Projects
Small Business Loans Default Risk
Used sample data of almost 900,000 observations with 27 variables to predict the likelihood that a potential loan recipient would default on their loan.
Implemented logistic regression, stochastic gradient descent, and extra-randomized trees to find the best classification model.
Used cross-validation and L-1 regularization (LASSO) to increase confidence in the predictive ability of the model and prevent over-fitting.
Achieved an accuracy of 91.87% with the Extra Trees model.
Below are the results of my logit model for a 5-observation sample.
The middle column shows the model's assigned probability of a small business not defaulting.
Inversely, the right column shows the model's predicted probability that the small business will default on their loan.
COVID-19’s Impact on Residential Real Estate
Researched the effect that the COVID-19 pandemic had on home prices in 2020.
Collected and processed data on several variables that were used in my regression analysis and data visualizations.
Wrote a formal research paper and gave a 15-minute presentation about my findings.
Below are two visuals that I created for my presentation
The left plot shows the relationship between how a state handled the pandemic (state rank) and the state's population density. I used this plot and several characteristics of a simple regression on this data to justify that a state's population density is largely independent of it's rank.
On the right, the five "best" and five "worst" states are shown with their respective death coefficient.
I concluded that home prices increased more in states where the pandemic was less severe compared to states where the pandemic was harsher.
From a theoretical perspective, I believe this phenomenon is the result of people migrating to safer states, creating an increase in demand. Simultaneously, as people fled states that were hit hard by the pandemic, there was an increase of homes for sale, depressing residential real estate prices in these areas.

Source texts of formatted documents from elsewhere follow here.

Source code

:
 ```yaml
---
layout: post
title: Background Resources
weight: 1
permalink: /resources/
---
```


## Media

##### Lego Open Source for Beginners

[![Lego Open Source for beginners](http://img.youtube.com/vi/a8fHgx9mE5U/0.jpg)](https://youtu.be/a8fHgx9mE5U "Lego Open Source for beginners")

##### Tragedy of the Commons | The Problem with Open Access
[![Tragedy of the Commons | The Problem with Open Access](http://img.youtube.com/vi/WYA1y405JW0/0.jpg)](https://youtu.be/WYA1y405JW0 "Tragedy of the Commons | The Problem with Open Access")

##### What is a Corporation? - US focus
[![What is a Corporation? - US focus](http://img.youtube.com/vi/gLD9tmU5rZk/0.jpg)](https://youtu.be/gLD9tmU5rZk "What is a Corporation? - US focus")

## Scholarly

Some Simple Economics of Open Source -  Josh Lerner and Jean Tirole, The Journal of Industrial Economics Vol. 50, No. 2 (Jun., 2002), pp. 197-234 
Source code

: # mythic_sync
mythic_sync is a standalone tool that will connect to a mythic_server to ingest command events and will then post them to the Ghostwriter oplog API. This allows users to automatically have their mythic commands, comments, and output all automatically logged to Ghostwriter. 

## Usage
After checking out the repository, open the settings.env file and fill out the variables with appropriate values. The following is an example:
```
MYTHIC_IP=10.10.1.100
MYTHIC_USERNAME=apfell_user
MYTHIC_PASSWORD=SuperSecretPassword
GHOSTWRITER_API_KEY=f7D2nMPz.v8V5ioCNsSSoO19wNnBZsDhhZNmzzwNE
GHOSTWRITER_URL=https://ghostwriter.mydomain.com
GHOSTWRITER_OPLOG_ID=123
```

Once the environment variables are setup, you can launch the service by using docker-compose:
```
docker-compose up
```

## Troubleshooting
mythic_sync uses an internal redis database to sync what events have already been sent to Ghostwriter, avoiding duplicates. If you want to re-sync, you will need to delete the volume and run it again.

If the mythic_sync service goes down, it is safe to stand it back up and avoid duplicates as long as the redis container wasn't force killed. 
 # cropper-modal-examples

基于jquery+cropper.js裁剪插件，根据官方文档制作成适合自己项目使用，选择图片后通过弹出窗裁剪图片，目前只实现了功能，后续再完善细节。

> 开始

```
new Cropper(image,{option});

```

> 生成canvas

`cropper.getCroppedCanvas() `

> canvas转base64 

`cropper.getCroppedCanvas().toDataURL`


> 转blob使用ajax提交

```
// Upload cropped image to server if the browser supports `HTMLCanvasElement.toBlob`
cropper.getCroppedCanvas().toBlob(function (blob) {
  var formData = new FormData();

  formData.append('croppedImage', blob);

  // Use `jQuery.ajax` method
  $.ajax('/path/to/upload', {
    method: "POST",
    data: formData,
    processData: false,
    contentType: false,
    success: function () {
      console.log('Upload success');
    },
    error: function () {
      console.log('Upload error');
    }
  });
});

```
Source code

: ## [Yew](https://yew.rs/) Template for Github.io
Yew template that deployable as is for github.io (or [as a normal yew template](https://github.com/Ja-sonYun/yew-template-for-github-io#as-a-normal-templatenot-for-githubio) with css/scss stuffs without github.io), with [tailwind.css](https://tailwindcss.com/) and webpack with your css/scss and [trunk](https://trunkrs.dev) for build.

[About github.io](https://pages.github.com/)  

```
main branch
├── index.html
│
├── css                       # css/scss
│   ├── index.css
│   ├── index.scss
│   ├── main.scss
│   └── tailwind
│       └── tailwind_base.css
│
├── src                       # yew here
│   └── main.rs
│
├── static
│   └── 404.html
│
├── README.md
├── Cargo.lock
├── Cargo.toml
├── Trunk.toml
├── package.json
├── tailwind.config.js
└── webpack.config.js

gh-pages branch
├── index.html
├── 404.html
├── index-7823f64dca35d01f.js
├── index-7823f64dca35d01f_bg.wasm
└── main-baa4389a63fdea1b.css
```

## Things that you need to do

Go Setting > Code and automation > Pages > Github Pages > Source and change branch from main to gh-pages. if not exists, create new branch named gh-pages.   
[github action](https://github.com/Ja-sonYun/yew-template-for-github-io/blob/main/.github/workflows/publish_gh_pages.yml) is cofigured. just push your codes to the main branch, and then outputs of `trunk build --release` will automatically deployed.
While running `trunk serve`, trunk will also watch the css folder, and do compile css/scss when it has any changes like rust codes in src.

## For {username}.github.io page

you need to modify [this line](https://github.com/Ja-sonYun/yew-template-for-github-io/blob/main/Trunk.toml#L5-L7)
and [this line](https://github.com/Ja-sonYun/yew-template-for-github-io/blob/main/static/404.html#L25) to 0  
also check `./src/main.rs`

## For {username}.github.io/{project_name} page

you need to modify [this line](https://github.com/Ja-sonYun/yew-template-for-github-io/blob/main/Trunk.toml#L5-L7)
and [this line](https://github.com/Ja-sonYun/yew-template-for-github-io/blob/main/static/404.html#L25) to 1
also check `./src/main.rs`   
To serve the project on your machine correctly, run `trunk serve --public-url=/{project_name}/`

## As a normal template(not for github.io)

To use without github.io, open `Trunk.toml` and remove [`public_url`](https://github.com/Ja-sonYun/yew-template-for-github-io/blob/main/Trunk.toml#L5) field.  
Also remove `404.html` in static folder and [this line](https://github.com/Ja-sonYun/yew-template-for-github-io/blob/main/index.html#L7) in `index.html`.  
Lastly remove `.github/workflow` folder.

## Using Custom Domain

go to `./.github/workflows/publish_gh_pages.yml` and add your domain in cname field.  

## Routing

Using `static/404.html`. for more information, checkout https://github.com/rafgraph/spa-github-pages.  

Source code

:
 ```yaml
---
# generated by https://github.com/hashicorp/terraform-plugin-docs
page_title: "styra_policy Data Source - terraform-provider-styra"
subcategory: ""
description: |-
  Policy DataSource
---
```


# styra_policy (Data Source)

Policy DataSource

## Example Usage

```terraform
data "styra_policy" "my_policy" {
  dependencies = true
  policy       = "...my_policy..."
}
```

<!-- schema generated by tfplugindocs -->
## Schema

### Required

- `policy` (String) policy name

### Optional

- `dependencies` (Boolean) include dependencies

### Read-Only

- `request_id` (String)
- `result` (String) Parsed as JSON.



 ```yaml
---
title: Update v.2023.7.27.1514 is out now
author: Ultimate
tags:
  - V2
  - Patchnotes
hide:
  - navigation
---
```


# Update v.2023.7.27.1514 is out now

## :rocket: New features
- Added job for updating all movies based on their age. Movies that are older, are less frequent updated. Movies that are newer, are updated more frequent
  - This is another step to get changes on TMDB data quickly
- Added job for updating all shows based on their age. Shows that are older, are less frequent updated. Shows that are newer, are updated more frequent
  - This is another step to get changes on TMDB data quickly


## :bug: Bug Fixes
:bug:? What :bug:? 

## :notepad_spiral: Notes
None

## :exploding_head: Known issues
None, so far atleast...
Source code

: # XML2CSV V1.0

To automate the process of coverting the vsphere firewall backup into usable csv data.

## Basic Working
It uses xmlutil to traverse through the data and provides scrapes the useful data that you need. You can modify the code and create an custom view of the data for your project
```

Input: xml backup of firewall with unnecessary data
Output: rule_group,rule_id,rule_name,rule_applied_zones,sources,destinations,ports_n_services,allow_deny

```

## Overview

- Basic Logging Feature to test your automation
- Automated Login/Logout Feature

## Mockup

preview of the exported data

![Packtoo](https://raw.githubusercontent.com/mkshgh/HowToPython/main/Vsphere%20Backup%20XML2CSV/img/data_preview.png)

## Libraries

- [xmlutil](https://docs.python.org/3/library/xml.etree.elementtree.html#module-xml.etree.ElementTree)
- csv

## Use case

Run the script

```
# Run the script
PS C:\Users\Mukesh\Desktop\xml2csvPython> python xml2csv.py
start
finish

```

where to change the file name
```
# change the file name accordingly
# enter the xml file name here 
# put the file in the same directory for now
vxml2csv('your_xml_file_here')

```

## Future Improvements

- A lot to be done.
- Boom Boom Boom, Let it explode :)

Optimal Production Allocation
Determined the optimal allocation of production for a hypothetical firm.
Created a linear program to find the maximum revenue given a set of constraints
Transformed the primal model into it's dual version and confirmed that both models give the same optimal revenue.
Below are two plots demonstrating the constraints and indicating the optimal solution.

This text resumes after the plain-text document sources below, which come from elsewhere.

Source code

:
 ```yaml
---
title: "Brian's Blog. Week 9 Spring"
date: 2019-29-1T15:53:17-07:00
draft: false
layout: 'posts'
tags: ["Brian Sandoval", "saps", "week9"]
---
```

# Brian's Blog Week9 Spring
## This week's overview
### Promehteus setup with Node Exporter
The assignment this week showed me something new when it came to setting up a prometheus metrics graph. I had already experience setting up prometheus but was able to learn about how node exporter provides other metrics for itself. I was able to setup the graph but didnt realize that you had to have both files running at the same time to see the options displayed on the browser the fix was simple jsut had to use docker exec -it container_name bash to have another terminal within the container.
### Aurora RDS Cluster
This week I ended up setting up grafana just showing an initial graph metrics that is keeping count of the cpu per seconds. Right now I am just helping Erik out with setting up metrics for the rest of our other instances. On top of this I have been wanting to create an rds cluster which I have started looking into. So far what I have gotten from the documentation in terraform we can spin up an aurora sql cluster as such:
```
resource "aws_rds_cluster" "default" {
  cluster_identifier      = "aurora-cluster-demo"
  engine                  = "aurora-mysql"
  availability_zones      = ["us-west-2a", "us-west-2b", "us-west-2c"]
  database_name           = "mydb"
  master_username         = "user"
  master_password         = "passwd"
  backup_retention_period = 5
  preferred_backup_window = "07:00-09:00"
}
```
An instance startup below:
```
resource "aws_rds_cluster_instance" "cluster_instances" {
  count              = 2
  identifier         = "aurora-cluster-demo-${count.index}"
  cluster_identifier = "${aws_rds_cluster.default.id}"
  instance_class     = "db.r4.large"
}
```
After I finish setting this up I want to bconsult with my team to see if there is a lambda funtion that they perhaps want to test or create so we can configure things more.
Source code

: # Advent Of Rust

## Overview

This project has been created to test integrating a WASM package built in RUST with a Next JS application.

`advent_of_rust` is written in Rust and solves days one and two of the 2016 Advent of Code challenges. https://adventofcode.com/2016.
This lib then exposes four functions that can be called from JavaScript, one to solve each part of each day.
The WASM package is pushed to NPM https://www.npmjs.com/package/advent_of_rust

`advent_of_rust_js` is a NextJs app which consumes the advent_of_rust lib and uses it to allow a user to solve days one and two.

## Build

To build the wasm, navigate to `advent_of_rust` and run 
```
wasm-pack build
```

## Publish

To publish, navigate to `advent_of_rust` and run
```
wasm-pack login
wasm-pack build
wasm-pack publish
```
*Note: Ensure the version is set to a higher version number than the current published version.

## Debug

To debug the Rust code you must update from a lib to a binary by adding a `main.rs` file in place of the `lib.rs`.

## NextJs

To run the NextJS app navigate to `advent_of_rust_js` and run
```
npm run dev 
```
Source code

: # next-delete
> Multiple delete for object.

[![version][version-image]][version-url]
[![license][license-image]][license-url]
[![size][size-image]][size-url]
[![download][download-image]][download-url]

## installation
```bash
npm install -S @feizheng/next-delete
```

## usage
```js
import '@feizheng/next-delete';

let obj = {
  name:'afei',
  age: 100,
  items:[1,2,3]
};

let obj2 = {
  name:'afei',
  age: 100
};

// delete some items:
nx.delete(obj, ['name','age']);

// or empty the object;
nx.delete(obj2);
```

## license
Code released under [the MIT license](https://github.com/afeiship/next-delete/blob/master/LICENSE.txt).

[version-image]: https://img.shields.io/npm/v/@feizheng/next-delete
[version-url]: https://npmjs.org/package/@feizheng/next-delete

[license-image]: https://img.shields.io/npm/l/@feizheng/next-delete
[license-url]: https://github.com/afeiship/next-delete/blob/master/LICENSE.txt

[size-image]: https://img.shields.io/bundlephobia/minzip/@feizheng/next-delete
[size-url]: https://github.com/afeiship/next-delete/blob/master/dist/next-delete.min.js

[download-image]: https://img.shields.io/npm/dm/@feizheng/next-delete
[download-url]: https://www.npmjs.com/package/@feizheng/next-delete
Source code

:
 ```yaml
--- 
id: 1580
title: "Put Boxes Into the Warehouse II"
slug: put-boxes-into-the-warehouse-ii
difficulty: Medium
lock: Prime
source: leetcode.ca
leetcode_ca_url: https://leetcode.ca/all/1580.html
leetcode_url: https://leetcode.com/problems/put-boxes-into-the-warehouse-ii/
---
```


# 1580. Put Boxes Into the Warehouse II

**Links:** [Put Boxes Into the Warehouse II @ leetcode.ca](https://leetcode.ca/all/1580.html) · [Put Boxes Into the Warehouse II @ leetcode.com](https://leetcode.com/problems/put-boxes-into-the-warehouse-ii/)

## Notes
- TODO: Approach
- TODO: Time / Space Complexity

The left graph is the primal version of the problem, while the right graph is the dual version.
Balance of Payments Analysis
Gathered data from the IMF to explore the relationship between Lebanon’s trade balance and exchange rate, and their role in the country’s current banking and sovereign debt crises.
Job Quits Forecast
Created a 1-year forecast of the number of people who quit their job each month using data from the Job Openings and Labor Turnover Survey.
Incorporated additional regressors and auto-regressive terms to best capture the trend, seasonal, and cyclical components of the time-series.
Used Akaike Information Criterion to select the best forecasting model.
Below is a plot of the number of people who quit their jobs in a given month (blue), and the fitted values of the optimal model (red).
Signal Smoothing
Created a program that when given a time-continuous, discrete-amplitude series, outputs a smoothed signal based on a user selected regularization factor.
Implemented a visualization tool that can plot the original series and several smoothed-versions.
Below is an example of the program's output.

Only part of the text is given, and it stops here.